Power is all about the game. In love, this game becomes a hunt, with most traditional stories depicting a male hunter chasing after the woman, his “prize.” But mythological goddesses are some of the most powerful women around, and they often don’t wait to be chased. Take the goddess Diana, for instance. Known for her beauty and skill as a huntress, the goddess of the moon was a uniquely powerful female figure among the repertoire of characters from history, mythology, and religion that constituted the Western artistic canon. For this reason she was adopted as a namesake by several powerful noblewomen, most notably Diane de Poitiers, who wielded formidable influence in the French court.
One of the most famous anecdotes of the life of Diana is her encounter with Actaeon, who saw her bathing naked with her nymphs while he was riding with his hunting party. When Diana discovered him, she became enraged and transformed him into a stag, and he was chased down and devoured by his own hounds.
This story has been represented in many ways over the centuries for decoration, education, and (mostly) delectation. As times have changed, so have artistic perspectives. How can an artist capture the power of a huntress?
Francois Clouet took a measured approach in his painting The Bath of Diana (1558-59), choosing to display this story in a narrative style with a symmetric composition. Diana occupies the center of the painting, her pale, nude body and graceful gestures drawing the viewer’s attention from the nymphs and satyrs that surround her. She is distinguished by the small crescent moon that crowns her forehead, a trademark symbol which alludes to her mythological powers. To the left of Diana’s party enters Actaeon, dressed as a French nobleman riding his proud black horse and gazing at the divine beauty of the goddess. But she does not return his gaze, remaining aloof and unattainable. Actaeon never stood a chance, and as he continues to ride across the landscape he meets his unfortunate end on the right side of the painting, where a stag succumbs to the wrath of various hounds.

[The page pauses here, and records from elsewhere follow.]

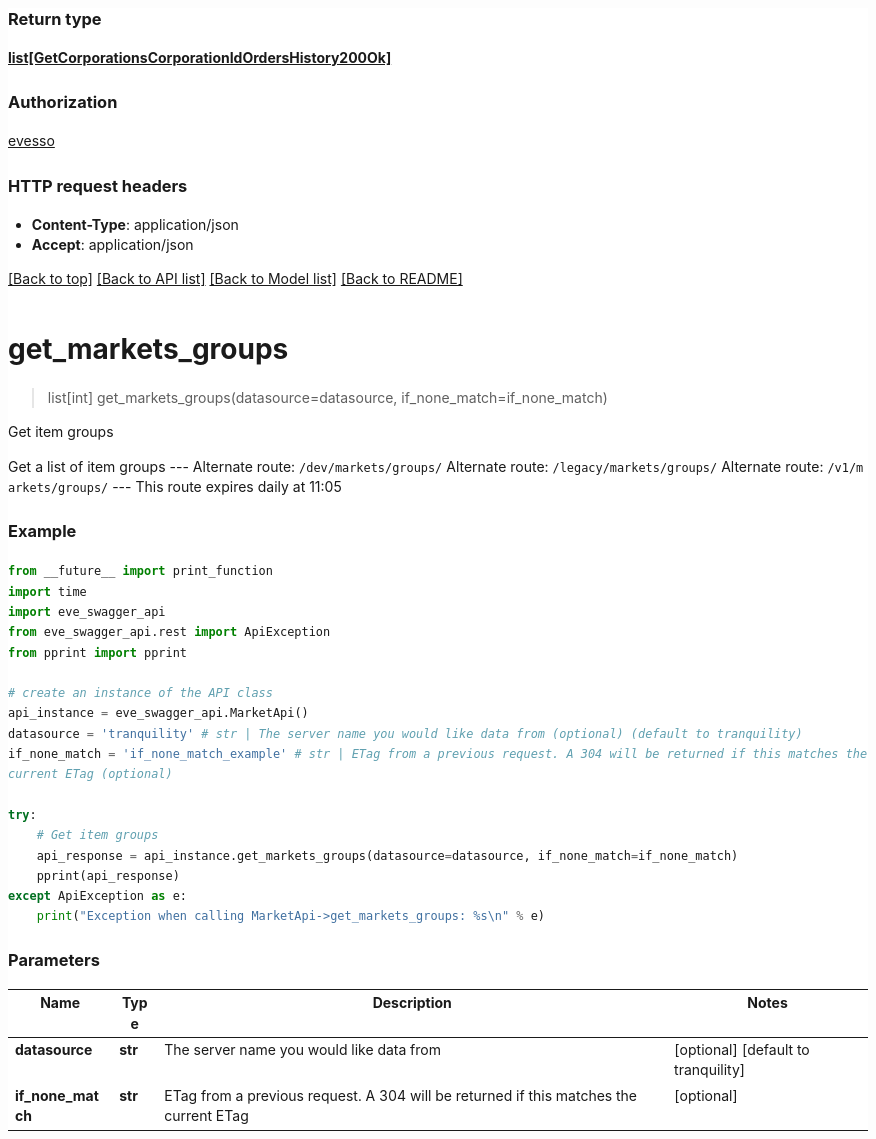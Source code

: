 ### Return type

[**list[GetCorporationsCorporationIdOrdersHistory200Ok]**](GetCorporationsCorporationIdOrdersHistory200Ok.md)

### Authorization

[evesso](../README.md#evesso)

### HTTP request headers

 - **Content-Type**: application/json
 - **Accept**: application/json

[[Back to top]](#) [[Back to API list]](../README.md#documentation-for-api-endpoints) [[Back to Model list]](../README.md#documentation-for-models) [[Back to README]](../README.md)

# **get_markets_groups**
> list[int] get_markets_groups(datasource=datasource, if_none_match=if_none_match)

Get item groups

Get a list of item groups  --- Alternate route: `/dev/markets/groups/`  Alternate route: `/legacy/markets/groups/`  Alternate route: `/v1/markets/groups/`  --- This route expires daily at 11:05

### Example
```python
from __future__ import print_function
import time
import eve_swagger_api
from eve_swagger_api.rest import ApiException
from pprint import pprint

# create an instance of the API class
api_instance = eve_swagger_api.MarketApi()
datasource = 'tranquility' # str | The server name you would like data from (optional) (default to tranquility)
if_none_match = 'if_none_match_example' # str | ETag from a previous request. A 304 will be returned if this matches the current ETag (optional)

try:
    # Get item groups
    api_response = api_instance.get_markets_groups(datasource=datasource, if_none_match=if_none_match)
    pprint(api_response)
except ApiException as e:
    print("Exception when calling MarketApi->get_markets_groups: %s\n" % e)
```

### Parameters

Name | Type | Description  | Notes
------------- | ------------- | ------------- | -------------
 **datasource** | **str**| The server name you would like data from | [optional] [default to tranquility]
 **if_none_match** | **str**| ETag from a previous request. A 304 will be returned if this matches the current ETag | [optional]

Clouet’s story is self-contained, presented for the viewer’s passive enjoyment of a well-known mythological anecdote. In contrast, Francois Boucher’s Diana Leaving Her Bath (1742) presents Diana in a much more intimate setting, minimizing the details of the narrative to focus on a single moment in time. Accompanied by a single nymph, a nude Diana sits confidently, absorbed in her activities as she rests from the hunt. The quiver full of arrows lies next to her dogs, while the prizes she hunted rest by her side, showing off her skillful prowess. Instead of emphasizing her mythological status to distance her from the viewer, as Clouet does, Boucher brings Diana into focus much closer to the viewer, creating a sensual rapport by using soft textures and light colors. She does not acknowledge the viewer, who in turn is able to witness her most private moments and derive pleasure from her beauty, remaining safe as long as Diana remains oblivious to his presence. The viewer thus becomes Actaeon the voyeur, an active participant in the narrative who directly experiences the danger of falling for a beautiful woman.

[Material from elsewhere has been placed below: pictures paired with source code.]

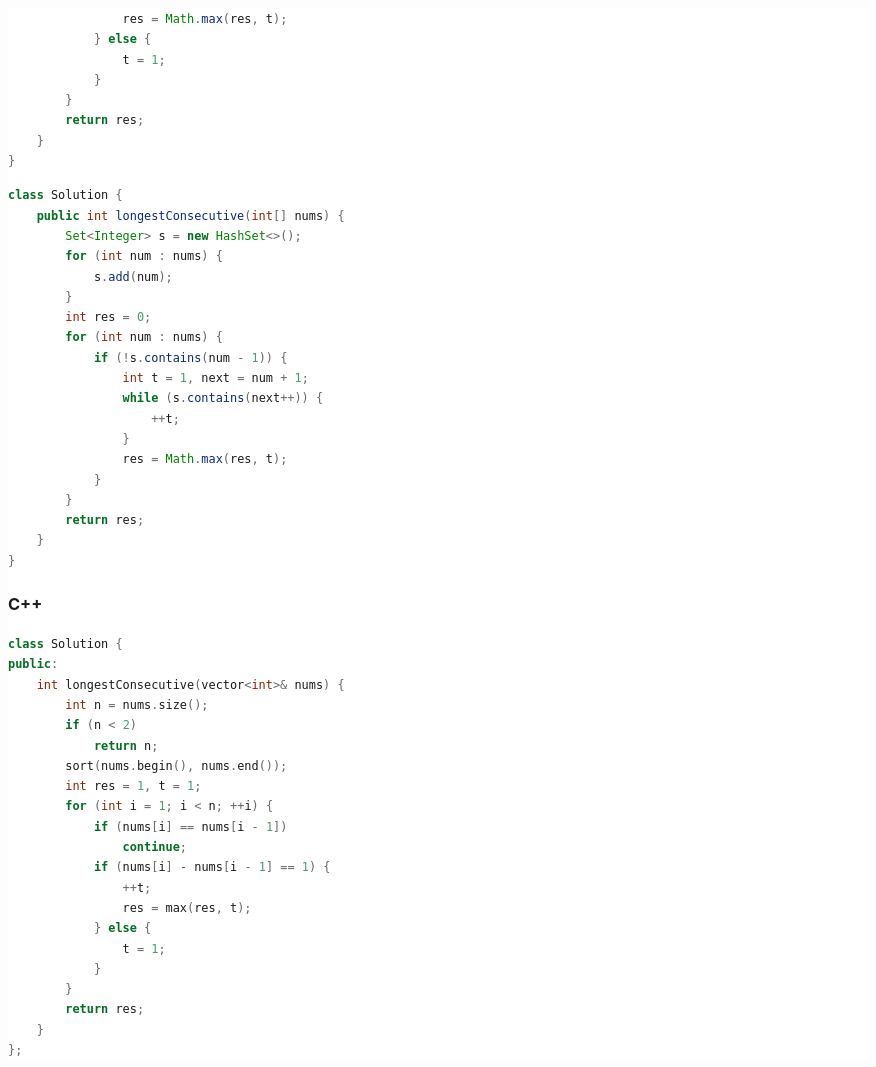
 ```java
                res = Math.max(res, t);
            } else {
                t = 1;
            }
        }
        return res;
    }
}
```

```java
class Solution {
    public int longestConsecutive(int[] nums) {
        Set<Integer> s = new HashSet<>();
        for (int num : nums) {
            s.add(num);
        }
        int res = 0;
        for (int num : nums) {
            if (!s.contains(num - 1)) {
                int t = 1, next = num + 1;
                while (s.contains(next++)) {
                    ++t;
                }
                res = Math.max(res, t);
            }
        }
        return res;
    }
}
```

### **C++**

```cpp
class Solution {
public:
    int longestConsecutive(vector<int>& nums) {
        int n = nums.size();
        if (n < 2)
            return n;
        sort(nums.begin(), nums.end());
        int res = 1, t = 1;
        for (int i = 1; i < n; ++i) {
            if (nums[i] == nums[i - 1])
                continue;
            if (nums[i] - nums[i - 1] == 1) {
                ++t;
                res = max(res, t);
            } else {
                t = 1;
            }
        }
        return res;
    }
};
```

This representational tactic actually offers Diana a more tangible sense of power than Clouet’s restrained approach. Diana is beautiful to behold, and the viewer is in danger of losing him-/herself by gazing at the painting just as Actaeon lost himself by gazing at the real Diana. The huntress comes to life in our minds as we feel the heat of the chase. As viewers, we can become hunters through the power of the gaze, the power of controlling an image or a story within our minds, but our power is also subverted with the teasing threat of being hunted by Diana herself. Some would argue that the greatest pleasure comes with the greatest danger. So which does your gaze prefer: to hunt, or be hunted?